/---
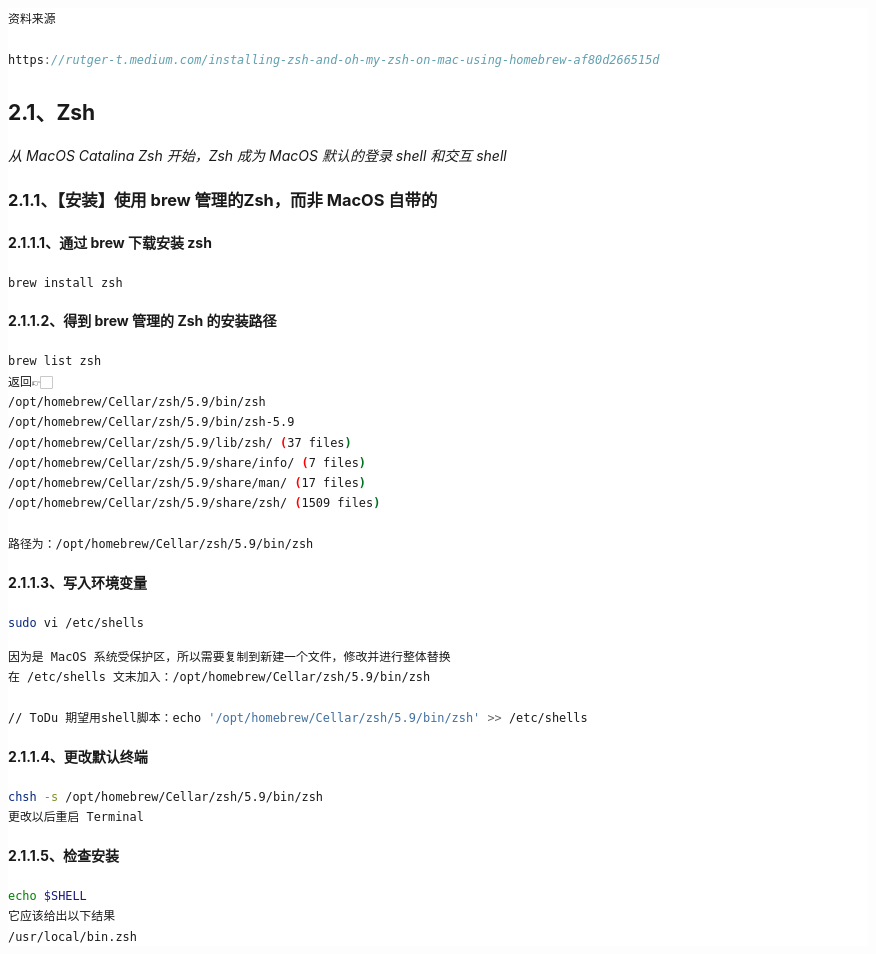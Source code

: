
 ```javascript
资料来源

https://rutger-t.medium.com/installing-zsh-and-oh-my-zsh-on-mac-using-homebrew-af80d266515d
```

## 2.1、Zsh

*从 MacOS Catalina Zsh 开始，Zsh 成为 MacOS 默认的登录 shell 和交互 shell*

### 2.1.1、【安装】使用 brew 管理的Zsh，而非 MacOS 自带的

#### 2.1.1.1、通过 brew 下载安装 zsh

```bash
brew install zsh
```

#### 2.1.1.2、得到 brew 管理的 Zsh 的安装路径

```bash
brew list zsh
返回👉🏻
/opt/homebrew/Cellar/zsh/5.9/bin/zsh
/opt/homebrew/Cellar/zsh/5.9/bin/zsh-5.9
/opt/homebrew/Cellar/zsh/5.9/lib/zsh/ (37 files)
/opt/homebrew/Cellar/zsh/5.9/share/info/ (7 files)
/opt/homebrew/Cellar/zsh/5.9/share/man/ (17 files)
/opt/homebrew/Cellar/zsh/5.9/share/zsh/ (1509 files)

路径为：/opt/homebrew/Cellar/zsh/5.9/bin/zsh
```

#### 2.1.1.3、写入环境变量

```bash
sudo vi /etc/shells
```

```bash
因为是 MacOS 系统受保护区，所以需要复制到新建一个文件，修改并进行整体替换
在 /etc/shells 文末加入：/opt/homebrew/Cellar/zsh/5.9/bin/zsh

// ToDu 期望用shell脚本：echo '/opt/homebrew/Cellar/zsh/5.9/bin/zsh' >> /etc/shells
```

#### 2.1.1.4、更改默认终端

```bash
chsh -s /opt/homebrew/Cellar/zsh/5.9/bin/zsh
更改以后重启 Terminal
```

#### 2.1.1.5、检查安装

```bash
echo $SHELL
它应该给出以下结果
/usr/local/bin.zsh
```

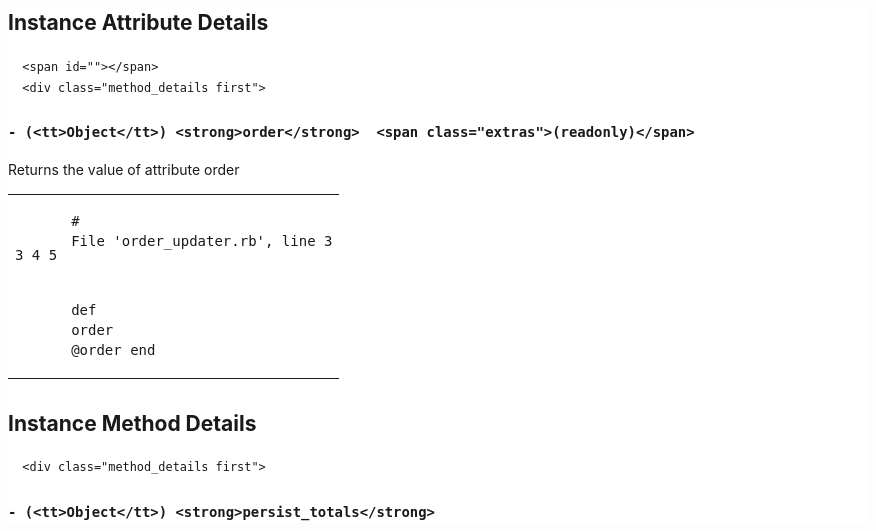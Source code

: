 </div>

  <div id="instance_attr_details" class="attr_details">
    <h2>Instance Attribute Details</h2>
    
      
      <span id=""></span>
      <div class="method_details first">
  <h3 class="signature first" id="order-instance_method">
  
    - (<tt>Object</tt>) <strong>order</strong>  <span class="extras">(readonly)</span>
  

  

  
</h3><div class="docstring">
  <div class="discussion">
    
<p>Returns the value of attribute order</p>


  </div>
</div>
<div class="tags">
  

</div><table class="source_code">
  <tr>
    <td>
      <pre class="lines">


3
4
5</pre>
    </td>
    <td>
      <pre class="code"><span class="info file"># File 'order_updater.rb', line 3</span>

<span class='kw'>def</span> <span class='id identifier rubyid_order'>order</span>
  <span class='ivar'>@order</span>
<span class='kw'>end</span></pre>
    </td>
  </tr>
</table>
</div>
    
  </div>


  <div id="instance_method_details" class="method_details_list">
    <h2>Instance Method Details</h2>

    
      <div class="method_details first">
  <h3 class="signature first" id="persist_totals-instance_method">
  
    - (<tt>Object</tt>) <strong>persist_totals</strong> 
  

  
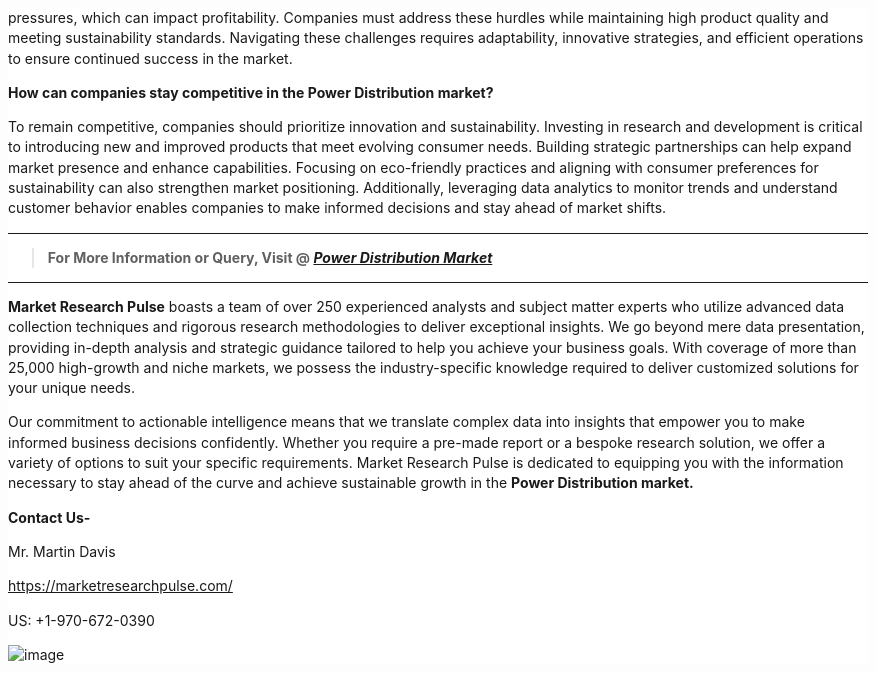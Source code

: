 pressures, which can impact profitability. Companies must address these hurdles while maintaining high product quality and meeting sustainability standards. Navigating these challenges requires adaptability, innovative strategies, and efficient operations to ensure continued success in the market.</p><p><strong>How can companies stay competitive in the Power Distribution market?</strong></p><p>To remain competitive, companies should prioritize innovation and sustainability. Investing in research and development is critical to introducing new and improved products that meet evolving consumer needs. Building strategic partnerships can help expand market presence and enhance capabilities. Focusing on eco-friendly practices and aligning with consumer preferences for sustainability can also strengthen market positioning. Additionally, leveraging data analytics to monitor trends and understand customer behavior enables companies to make informed decisions and stay ahead of market shifts.</p><hr /><blockquote><p><strong>For More Information or Query, Visit @&nbsp;<em><a href="https://marketresearchpulse.com/report/61344/power-distribution-market?utm_source=Linkedin&utm_medium=052">Power Distribution Market</a></em></strong></p></blockquote><hr /><p><strong>Market Research Pulse</strong> boasts a team of over 250 experienced analysts and subject matter experts who utilize advanced data collection techniques and rigorous research methodologies to deliver exceptional insights. We go beyond mere data presentation, providing in-depth analysis and strategic guidance tailored to help you achieve your business goals. With coverage of more than 25,000 high-growth and niche markets, we possess the industry-specific knowledge required to deliver customized solutions for your unique needs.</p><p>Our commitment to actionable intelligence means that we translate complex data into insights that empower you to make informed business decisions confidently. Whether you require a pre-made report or a bespoke research solution, we offer a variety of options to suit your specific requirements. Market Research Pulse is dedicated to equipping you with the information necessary to stay ahead of the curve and achieve sustainable growth in the <strong>Power Distribution market.</strong></p><p><strong>Contact Us-</strong></p><p>Mr. Martin Davis</p><p>https://marketresearchpulse.com/</p><p>US: +1-970-672-0390</p>
![image](https://github.com/user-attachments/assets/960f1ecb-ec0b-4de4-8b87-8b9d77bb4e9f)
\---
### [Instructions for the task]
Provide every line from the material that contains the word "first".

### [Exercise result]
      <div class="method_details first">
  <h3 class="signature first" id="order-instance_method">
      <div class="method_details first">
  <h3 class="signature first" id="persist_totals-instance_method">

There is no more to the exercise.